Koronavirüs salgını sırasında bazı küçük işletmelerdeki çalışanlar işlerini kişisel cihazlarından yürütmek zorunda kaldı. COVID-19 önlemleri alınmadan önce de bu yöntem birçok şirket tarafından uygulanıyordu. Çalışanlar bu şekilde istedikleri zaman, istedikleri yerde çalışabiliyordu. Ayrıca ekipman maliyetinden de tasarruf sağlanıyordu. Bu yöntemin faydaları olsa da kurumlar kullanılan cihazları siber risklerden korumayı ihmal etmemeli. Cihazlarda saklanan şirkete ve müşterilere ait hassas verileri korumak ve çalışanların işlerini fidye yazılımı veya zararlı yazılım tehdidi olmadan kesintisiz yürütmesini sağlamak için güvenlik önlemlerinin alınması gerekli.
Kaspersky’nin son araştırmasına göre, küçük işletmelerde çalışanların beşte üçü (%57) salgın sırasında şirketlerinden cihaz desteği almazken tüm şirketlerde bu oran ortalama %45 oldu. Bu durum bazı şirketlerin işlerini yürütmesi için tek çare olsa da küçük işletmelerde çalışanların yalnız üçte biri (%34) kişisel cihazlarında uygulamaları gereken BT güvenliği önlemleri hakkında bilgi aldı.
Bu tür şirketlerin alabileceği önlemler arasında kullanıcının veya kurumun bir zararlı yazılım önleme çözümü kurması, cihazlarda ve Wi-Fi router’larda güçlü ve benzersiz parolalar kullanılması, kapatılmamış açıklardan kaynaklanan riskleri azaltmak için işletim sisteminin düzenli olarak güncellenmesi bulunuyor.

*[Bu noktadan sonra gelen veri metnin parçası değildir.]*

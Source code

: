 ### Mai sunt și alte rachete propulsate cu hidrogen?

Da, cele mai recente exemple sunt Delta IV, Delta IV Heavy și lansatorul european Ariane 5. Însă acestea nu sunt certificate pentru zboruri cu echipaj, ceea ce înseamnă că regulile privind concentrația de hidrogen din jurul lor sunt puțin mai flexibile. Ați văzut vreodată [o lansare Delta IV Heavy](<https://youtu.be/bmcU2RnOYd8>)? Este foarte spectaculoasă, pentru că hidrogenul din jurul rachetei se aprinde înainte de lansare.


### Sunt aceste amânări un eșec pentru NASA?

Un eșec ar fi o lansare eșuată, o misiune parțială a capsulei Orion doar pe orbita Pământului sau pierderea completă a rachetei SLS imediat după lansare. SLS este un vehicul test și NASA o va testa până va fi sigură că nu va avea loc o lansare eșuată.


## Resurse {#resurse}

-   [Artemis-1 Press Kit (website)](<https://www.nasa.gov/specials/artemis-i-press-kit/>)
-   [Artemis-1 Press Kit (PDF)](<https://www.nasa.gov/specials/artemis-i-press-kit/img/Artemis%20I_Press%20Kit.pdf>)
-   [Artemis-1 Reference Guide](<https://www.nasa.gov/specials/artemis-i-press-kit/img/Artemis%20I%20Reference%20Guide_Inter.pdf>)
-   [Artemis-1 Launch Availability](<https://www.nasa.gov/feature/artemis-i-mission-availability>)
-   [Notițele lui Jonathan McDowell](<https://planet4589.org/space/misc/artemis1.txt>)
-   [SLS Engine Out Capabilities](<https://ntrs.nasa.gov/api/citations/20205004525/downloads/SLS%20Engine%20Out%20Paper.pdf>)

Küçük işletmelerde çalışanların %35’inin değerli kurumsal verileri evdeki cihazlarında veya kişisel bulut depolama hizmetlerinde (%25) saklaması, bu tür önlemlerin daha önemini daha da artırıyor.
Kaspersky Kıdemli B2B Ürün Pazarlama Müdürü Andrey Dankevich, “Kısıtlamalar sırasında küçük şirketler çok zor durumda kaldı. Bu nedenle işlerini ve çalışanlarını kurtarmaya öncelik veriyorlar. Böyle bir dönemde siber güvenliğin akıllara sonradan gelmesi şaşırtıcı değil. Ancak en basit BT güvenliği önlemlerini almak bile zararlı yazılım bulaşma, ödemelerin tehlikeye düşmesi veya kurumsal verilerin kaybolması risklerini azaltabiliyor. Ayrıca siber güvenlik uzmanlarının paylaştığı çeşitli önerileri çalışanlarına iletip cihazların güvenli olmasını sağlayabilirler. Elbette bu önlemler yalnızca evde çalışmak zorundayken değil gelecekte de uzaktan çalışan herkes için uygulanmaya devam etmeli.” dedi.
Cihazlardaki işletim sistemleri, uygulamalar ve hizmetler her zaman en güncel sürümde olmalı.
Taşınabilir cihazlar ve Wi-Fi router’lar dahil olmak üzere tüm cihazlarda parola koruması etkinleştirilmeli. Router’da varsayılan parola kullanılıyorsa yeni ve daha güçlü bir parolayla değiştirilmeli. Güvenlik çözümündeki parola yöneticisi özelliği her hesap için güçlü parola türetip bunları saklamaya yardımcı olur.
Evdeki Wi-Fi bağlantıları ideal olarak WPA2 şifreleme standardıyla şifrelenmeli. Bunu router ayarları üzerinden yapmak mümkün.
Çalışanlar bilinmeyen Wi-Fi noktalarından bağlanıyorsa VPN kullanmalı.
Cihazı ve sunucuyu şifreleyebilen ve tüm kurumsal veriyi yedekleyebilen bir güvenlik çözümü kullanın. Böylece, fidye yazılımı saldırısı yaşanırsa verileri hızla kurtarmak mümkün olabilir.
Çalışanlarınıza kurumsal verileri aktarmak ve saklamak için kullanabilecekleri güvenilir bulut hizmetlerinin bir listesini verin.
Çalışanlarınıza temel güvenlik farkındalığı eğitimi verin. İnternet üzerinden verilebilen bu eğitimlerde hesap ve parola yönetimi, e-posta güvenliği, uç nokta güvenliği ve internette gezinme gibi temel konular ele alınıyor.